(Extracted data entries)
····················
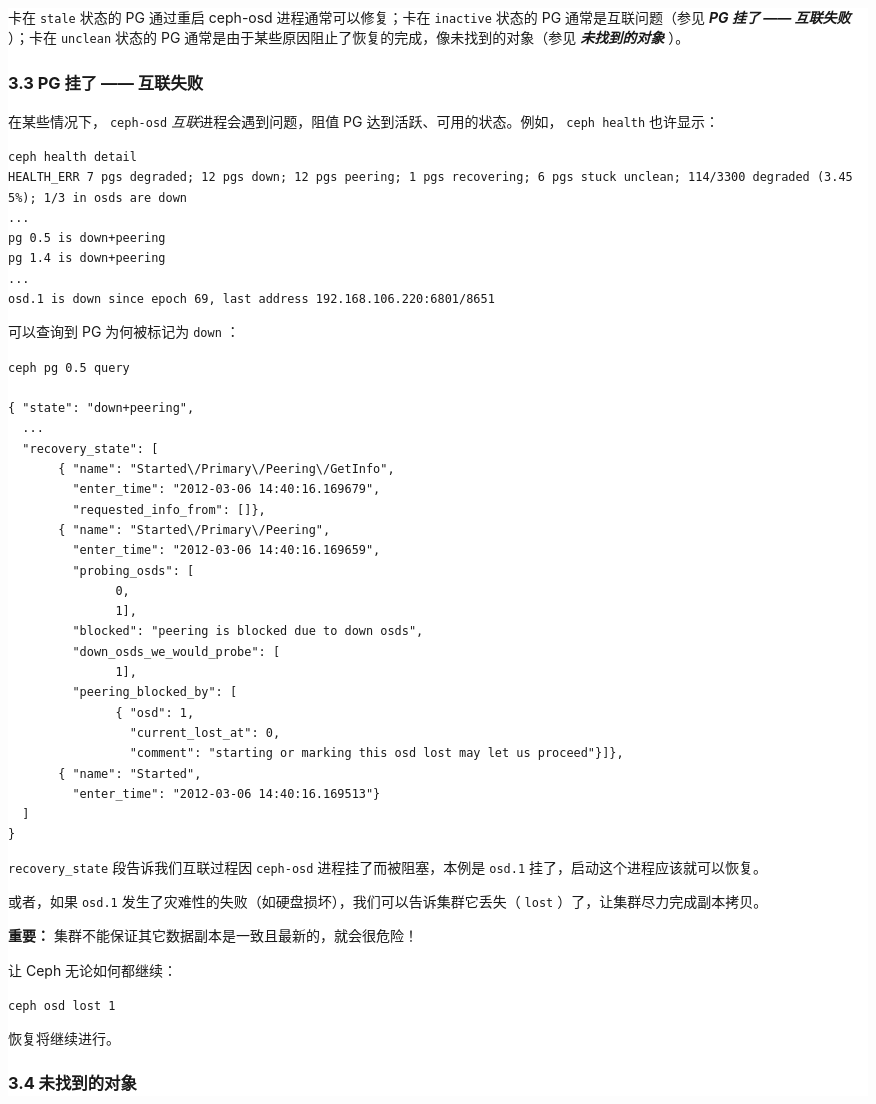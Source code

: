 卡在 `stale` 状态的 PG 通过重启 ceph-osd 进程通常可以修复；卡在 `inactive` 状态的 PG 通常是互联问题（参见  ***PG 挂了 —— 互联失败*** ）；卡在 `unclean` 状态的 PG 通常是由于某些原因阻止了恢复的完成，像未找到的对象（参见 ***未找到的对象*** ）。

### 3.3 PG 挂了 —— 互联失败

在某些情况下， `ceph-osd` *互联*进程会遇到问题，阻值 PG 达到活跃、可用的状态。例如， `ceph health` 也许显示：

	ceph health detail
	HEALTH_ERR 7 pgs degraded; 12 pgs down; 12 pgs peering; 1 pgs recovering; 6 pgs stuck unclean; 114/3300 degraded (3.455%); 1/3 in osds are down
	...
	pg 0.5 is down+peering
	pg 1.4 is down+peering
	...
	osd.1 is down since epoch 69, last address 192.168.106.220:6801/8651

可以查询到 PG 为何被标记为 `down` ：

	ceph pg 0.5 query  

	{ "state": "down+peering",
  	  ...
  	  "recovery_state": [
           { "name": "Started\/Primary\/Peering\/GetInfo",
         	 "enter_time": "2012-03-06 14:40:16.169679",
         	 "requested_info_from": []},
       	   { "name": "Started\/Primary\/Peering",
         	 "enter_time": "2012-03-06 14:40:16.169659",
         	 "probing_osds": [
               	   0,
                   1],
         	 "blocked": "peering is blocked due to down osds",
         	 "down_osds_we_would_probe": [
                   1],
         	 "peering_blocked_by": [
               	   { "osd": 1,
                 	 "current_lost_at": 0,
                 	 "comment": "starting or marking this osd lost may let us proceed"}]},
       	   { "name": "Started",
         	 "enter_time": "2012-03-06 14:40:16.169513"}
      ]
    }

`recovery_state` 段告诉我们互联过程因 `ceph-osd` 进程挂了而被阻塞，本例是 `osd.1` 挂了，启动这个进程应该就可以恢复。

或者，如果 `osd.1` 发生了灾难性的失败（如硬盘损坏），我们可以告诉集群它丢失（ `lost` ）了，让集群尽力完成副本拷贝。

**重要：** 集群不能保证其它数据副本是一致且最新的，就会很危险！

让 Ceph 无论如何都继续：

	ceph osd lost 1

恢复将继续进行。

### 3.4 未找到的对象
····················
With the first line being the one containing "pg 0.5 is down+peering" and the last line the one containing "让 Ceph 无论如何都继续：", transcribe exactly the lines above that fall in that range.

Solution:
	pg 0.5 is down+peering
	pg 1.4 is down+peering
	...
	osd.1 is down since epoch 69, last address 192.168.106.220:6801/8651

可以查询到 PG 为何被标记为 `down` ：

	ceph pg 0.5 query  

	{ "state": "down+peering",
  	  ...
  	  "recovery_state": [
           { "name": "Started\/Primary\/Peering\/GetInfo",
         	 "enter_time": "2012-03-06 14:40:16.169679",
         	 "requested_info_from": []},
       	   { "name": "Started\/Primary\/Peering",
         	 "enter_time": "2012-03-06 14:40:16.169659",
         	 "probing_osds": [
               	   0,
                   1],
         	 "blocked": "peering is blocked due to down osds",
         	 "down_osds_we_would_probe": [
                   1],
         	 "peering_blocked_by": [
               	   { "osd": 1,
                 	 "current_lost_at": 0,
                 	 "comment": "starting or marking this osd lost may let us proceed"}]},
       	   { "name": "Started",
         	 "enter_time": "2012-03-06 14:40:16.169513"}
      ]
    }

`recovery_state` 段告诉我们互联过程因 `ceph-osd` 进程挂了而被阻塞，本例是 `osd.1` 挂了，启动这个进程应该就可以恢复。

或者，如果 `osd.1` 发生了灾难性的失败（如硬盘损坏），我们可以告诉集群它丢失（ `lost` ）了，让集群尽力完成副本拷贝。

**重要：** 集群不能保证其它数据副本是一致且最新的，就会很危险！

让 Ceph 无论如何都继续：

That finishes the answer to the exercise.